INDUSTRY KNOWHOW Frankfurt Book Fair

In a new dedicated series, Janne Moller, Rights Manager at Black & White Publishing, shares her experience of book fairs and her advice for authors and illustrators. First up, it’s the Frankfurt Book Fair which takes place in October.

As a rights manager, I’ve been going to book fairs for over 15 years to meet with as many editors from around the world as possible to sell translation rights for our books. I meet with scouts, agents, editors and I start booking appointments for Frankfurt around June. So now is a great time to start thinking about what you might do if you were to go!

1. Frankfurt is, first of all, a trade fair. 
Publishers will be busy. They will have booked in back-to-back meetings all day long – literally from breakfast until dinner, with very few breaks. This means that Frankfurt is not the kind of fair where an author can arrive and try to speak to publishers at their stands. They simply won’t have time!

2. Do your homework first. 
If you do want to go, try to set up as many pre-booked appointments as you can. Get in touch with publishers and ask for a meeting at least 2-3 months in advance.

3. Take a closer look at the programme 
If you aren’t ready to book meetings or if you would simply like to visit the fair, there is a public programme. Talks with authors, workshops and seminars take place over the course of the fair. Remember a lot of these will be in German! On the last day, the space opens to the public and it’s more like a book festival. Authors will be around for these events but most publishers will have left by then.

4. This is a huge fair! 
Frankfurt is one of the biggest book fairs with eight to ten halls – it takes about half an hour to walk from one end to the other! Try to get a sense of the set-up and maybe the specific countries you’d like to see, and know which hall they will be in. Certainly, prepare yourself a little bit otherwise it can be really overwhelming just to turn up. It can be inspirational to walk around.

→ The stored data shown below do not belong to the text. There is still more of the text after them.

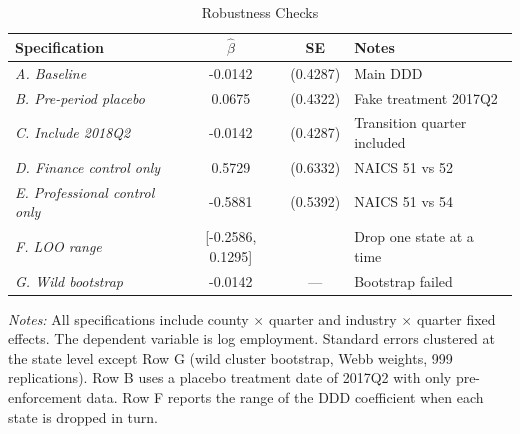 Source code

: \begin{table}[t]
\centering
\begin{threeparttable}
\caption{Robustness Checks}
\label{tab:robustness}
\small
\begin{tabular}{lccl}
\toprule
Specification & $\hat{\beta}$ & SE & Notes \\
\midrule
\textit{A. Baseline} & -0.0142 & (0.4287) & Main DDD \\
\textit{B. Pre-period placebo} & 0.0675 & (0.4322) & Fake treatment 2017Q2 \\
\textit{C. Include 2018Q2} & -0.0142 & (0.4287) & Transition quarter included \\
\textit{D. Finance control only} & 0.5729 & (0.6332) & NAICS 51 vs 52 \\
\textit{E. Professional control only} & -0.5881 & (0.5392) & NAICS 51 vs 54 \\
\textit{F. LOO range} & [-0.2586, 0.1295] & & Drop one state at a time \\
\textit{G. Wild bootstrap} & -0.0142 & --- & Bootstrap failed \\
\bottomrule
\end{tabular}
\begin{tablenotes}[flushleft]\small
\item \textit{Notes:} All specifications include county $\times$ quarter and industry $\times$ quarter fixed effects. The dependent variable is log employment. Standard errors clustered at the state level except Row G (wild cluster bootstrap, Webb weights, 999 replications). Row B uses a placebo treatment date of 2017Q2 with only pre-enforcement data. Row F reports the range of the DDD coefficient when each state is dropped in turn.
\end{tablenotes}
\end{threeparttable}
\end{table}
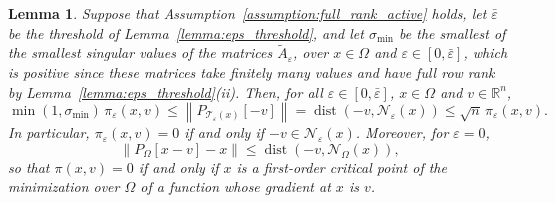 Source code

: \documentclass[pdflatex,sn-mathphys-num]{sn-jnl}%
\theoremstyle{thmstyleone}%
\newtheorem{lemma}[theorem]{Lemma}
\newcommand{\RR}{{\mathbb{R}}} %
\newcommand{\calN}{{\mathcal{N}}}
\newcommand{\calT}{{\mathcal{T}}}
\newcommand{\proj}[2]{P_{#1} \left[ {#2} \right]} %
\begin{document}
\begin{lemma}\label{lemma:certification}
	Suppose that Assumption~\ref{assumption:full_rank_active} holds, let $\bar\varepsilon$ be the threshold of Lemma~\ref{lemma:eps_threshold}, and let $\sigma_{\min}$ be the smallest of the smallest singular values of the matrices $\tilde{A}_\varepsilon$, over $x \in \Omega$ and $\varepsilon \in [0,\bar\varepsilon]$, which is positive since these matrices take finitely many values and have full row rank by Lemma~\ref{lemma:eps_threshold}(ii). Then, for all $\varepsilon \in [0,\bar\varepsilon]$, $x \in \Omega$ and $v \in \RR^n$,
	\begin{equation}\label{eq:certification}
		\min(1,\sigma_{\min})\,\pi_\varepsilon(x,v) \le \left\|\proj{\calT_\varepsilon(x)}{-v}\right\| = \operatorname{dist}\left(-v,\calN_\varepsilon(x)\right) \le \sqrt{n}\,\pi_\varepsilon(x,v).
	\end{equation}
	In particular, $\pi_\varepsilon(x,v) = 0$ if and only if $-v \in \calN_\varepsilon(x)$. Moreover, for $\varepsilon = 0$,
	\begin{equation}\label{eq:proj_grad_le_dist}
		\|\proj{\Omega}{x-v}-x\| \le \operatorname{dist}\left(-v,\calN_\Omega(x)\right),
	\end{equation}
	so that $\pi(x,v) = 0$ if and only if $x$ is a first-order critical point of the minimization over $\Omega$ of a function whose gradient at $x$ is $v$.
\end{lemma}
\end{document}

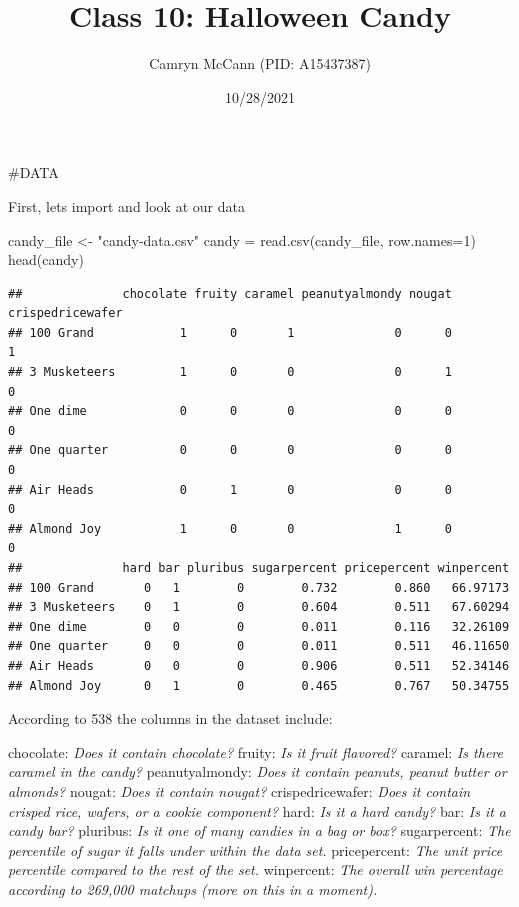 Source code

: \documentclass[
]{article}
\title{Class 10: Halloween Candy}
\author{Camryn McCann (PID: A15437387)}
\date{10/28/2021}
\newenvironment{Shaded}{\begin{snugshade}}{\end{snugshade}}
\newcommand{\AttributeTok}[1]{\textcolor[rgb]{0.77,0.63,0.00}{#1}}
\newcommand{\DecValTok}[1]{\textcolor[rgb]{0.00,0.00,0.81}{#1}}
\newcommand{\FunctionTok}[1]{\textcolor[rgb]{0.00,0.00,0.00}{#1}}
\newcommand{\NormalTok}[1]{#1}
\newcommand{\OtherTok}[1]{\textcolor[rgb]{0.56,0.35,0.01}{#1}}
\newcommand{\StringTok}[1]{\textcolor[rgb]{0.31,0.60,0.02}{#1}}
\begin{document}
\maketitle

\#DATA

First, lets import and look at our data

\begin{Shaded}
\begin{Highlighting}[]
\NormalTok{candy\_file }\OtherTok{\textless{}{-}} \StringTok{"candy{-}data.csv"}
\NormalTok{candy }\OtherTok{=} \FunctionTok{read.csv}\NormalTok{(candy\_file, }\AttributeTok{row.names=}\DecValTok{1}\NormalTok{)}
\FunctionTok{head}\NormalTok{(candy)}
\end{Highlighting}
\end{Shaded}

\begin{verbatim}
##              chocolate fruity caramel peanutyalmondy nougat crispedricewafer
## 100 Grand            1      0       1              0      0                1
## 3 Musketeers         1      0       0              0      1                0
## One dime             0      0       0              0      0                0
## One quarter          0      0       0              0      0                0
## Air Heads            0      1       0              0      0                0
## Almond Joy           1      0       0              1      0                0
##              hard bar pluribus sugarpercent pricepercent winpercent
## 100 Grand       0   1        0        0.732        0.860   66.97173
## 3 Musketeers    0   1        0        0.604        0.511   67.60294
## One dime        0   0        0        0.011        0.116   32.26109
## One quarter     0   0        0        0.011        0.511   46.11650
## Air Heads       0   0        0        0.906        0.511   52.34146
## Almond Joy      0   1        0        0.465        0.767   50.34755
\end{verbatim}

According to 538 the columns in the dataset include:

chocolate: \emph{Does it contain chocolate?} fruity: \emph{Is it fruit
flavored?} caramel: \emph{Is there caramel in the candy?}
peanutyalmondy: \emph{Does it contain peanuts, peanut butter or
almonds?} nougat: \emph{Does it contain nougat?} crispedricewafer:
\emph{Does it contain crisped rice, wafers, or a cookie component?}
hard: \emph{Is it a hard candy?} bar: \emph{Is it a candy bar?}
pluribus: \emph{Is it one of many candies in a bag or box?}
sugarpercent: \emph{The percentile of sugar it falls under within the
data set.} pricepercent: \emph{The unit price percentile compared to the
rest of the set.} winpercent: \emph{The overall win percentage according
to 269,000 matchups (more on this in a moment).}
\end{document}
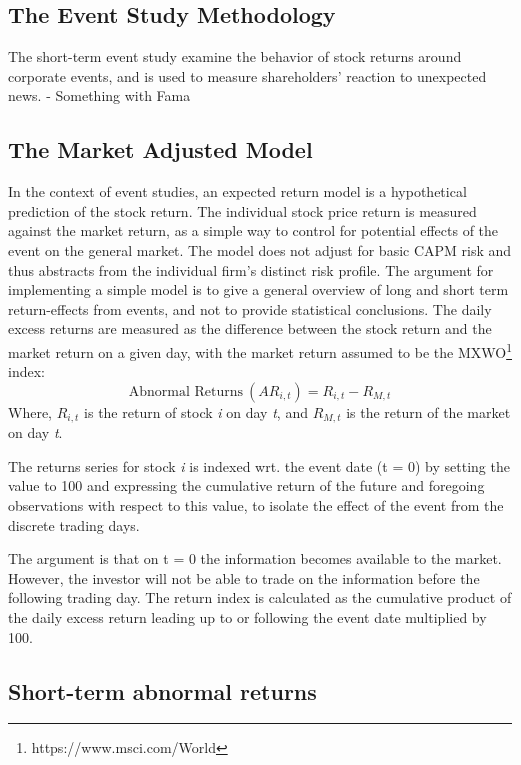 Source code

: \subsection{The Event Study Methodology}

The short-term event study examine the behavior of stock returns around corporate events, and is used to measure shareholders' reaction to unexpected news. 
- Something with Fama


\subsection{The Market Adjusted Model}

In the context of event studies, an expected return model is a hypothetical prediction of the stock return. The individual stock price return is measured against the market return, as a simple way to control for potential effects of the event on the general market. The model does not adjust for basic CAPM risk and thus abstracts from the individual firm's distinct risk profile. The argument for implementing a simple model is to give a general overview of long and short term return-effects from events, and not to provide statistical conclusions. 
The daily excess returns are measured as the difference between the stock return and the market return on a given day, with the market return assumed to be the MXWO\footnote{https://www.msci.com/World} index:
\begin{equation}
    \text{Abnormal Returns} \:  (AR_{i,t}) = R_{i,t} - R_{M,t} 
\end{equation}
Where, $R_{i,t}$ is the return of stock \textit{i} on day \textit{t}, and $R_{M,t}$ is the return of the market on day \textit{t}. 

The returns series for stock \textit{i} is indexed wrt. the event date (t = 0) by setting the value to 100 and expressing the cumulative return of the future and foregoing observations with respect to this value, to isolate the effect of the event from the discrete trading days. 

The argument is that on t = 0 the information becomes available to the market. However, the investor will not be able to trade on the information before the following trading day. The return index is calculated as the 
cumulative product of the daily excess return leading up to or following the event date multiplied by 100. 

\subsection{Short-term abnormal returns}

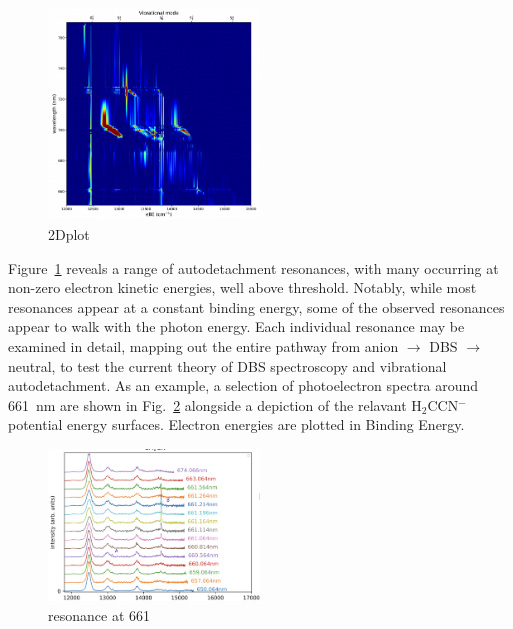 \documentclass[journal=jpcafh,manuscript=article,layout=onecolumn, 12pt]{achemso}
\begin{document}
\begin{figure}
	\includegraphics[width=0.5\textwidth]{scripts/screen2D}
	\caption{2Dplot}
	\label{fig:PESall}
\end{figure}

Figure~\ref{fig:PESall} reveals a range of autodetachment resonances, with many occurring at non-zero electron kinetic energies, well above threshold. Notably, while most resonances appear at a constant binding energy, some of the observed resonances appear to walk with the photon energy. Each individual resonance may be examined in detail, mapping out the entire pathway from anion $\rightarrow$ DBS $\rightarrow$ neutral, to test the current theory of DBS spectroscopy and vibrational autodetachment. As an example, a selection of photoelectron spectra around 661~nm are shown in Fig.~\ref{fig:661} alongside a depiction of the relavant H$_2$CCN$^-$ potential energy surfaces. Electron energies are plotted in Binding Energy.

\begin{figure}
	\includegraphics[width=0.5\textwidth]{scripts/661}
	\caption{resonance at 661}
	\label{fig:661}
\end{figure}
\end{document}

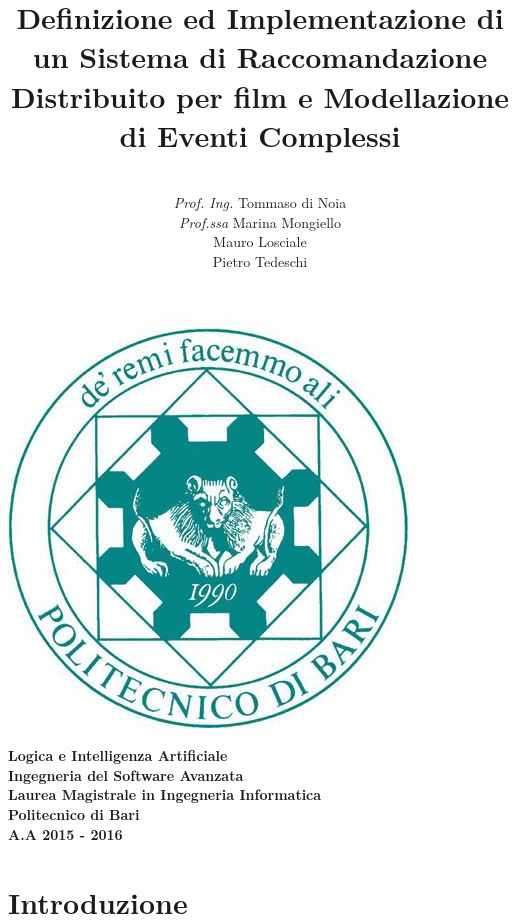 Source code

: \documentclass[12pt]{article}
\date{}
\begin{document}
\title{\textbf{Definizione ed Implementazione di un Sistema di Raccomandazione Distribuito per film
		e Modellazione di Eventi Complessi}}

\author{\\\textit{Prof. Ing.} Tommaso di Noia\\\textit{Prof.ssa} Marina Mongiello \\
	Mauro Losciale\\ 
	Pietro Tedeschi\\}

\clearpage\maketitle
\thispagestyle{empty}

\begin{center}
	\includegraphics[scale=0.40]{images/poliba.jpg}
\end{center}

{\textbf{\center Logica e Intelligenza Artificiale\\Ingegneria del Software Avanzata\\ Laurea Magistrale in Ingegneria Informatica\\Politecnico di Bari\\A.A 2015 - 2016\\}}

\newpage
\clearpage
\thispagestyle{empty}
\renewcommand\contentsname{Indice}
\tableofcontents
\newpage
\setcounter{page}{1}

\newpage
\section{Introduzione}
\end{document}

5. Be realistic about what you’re there to do 
Think about what you are hoping to get out of visiting the Frankfurt Book Fair. With publishers busy with meetings, you won’t be able to share any work from your portfolio or give a pitch. The fair is based on furthering trade and is industry-led, rather than author-led. Of course, it is really inspiring and interesting to go but just be sure your expectations are in the right place.

6. Book fairs drive up prices 
Travel and accommodation books up quickly with this big event on. Be aware that it is an expensive time to find accommodation and it sells out fast. On all accounts, plan your visit as early as possible! 

7. Do your homework there, pitch later 
Alternatively, you can flip this the other way and use Frankfurt for research. Walk around the halls and familiarise yourself with who is there and who would be best for you to approach with your writing. Make notes, ask questions and then, when you’re back home, think about your pitch and get ready to send your emails.

In summary, really think about what you are wanting to get out of the fair, and why you would be going. Are you ready to ask for meetings? Is it more about taking a look at the industry and familiarising yourself with the event? Whatever you choose to do, Frankfurt is a bustling event in the literary calendar and sure to leave a lasting impression!

Main image credit: German Book Fair 

Janne Moller has been Rights Manager at Black & White Publishing for 14 years and has been attending book fairs for almost 20 years. Born in Denmark, she has lived in Edinburgh for 15 years. Books she has worked on at Black & White include Estelle Maskame’s Did I Mention I Love You? series and The Year After You by Nina de Pass published under the B&W YA imprint, Ink Road.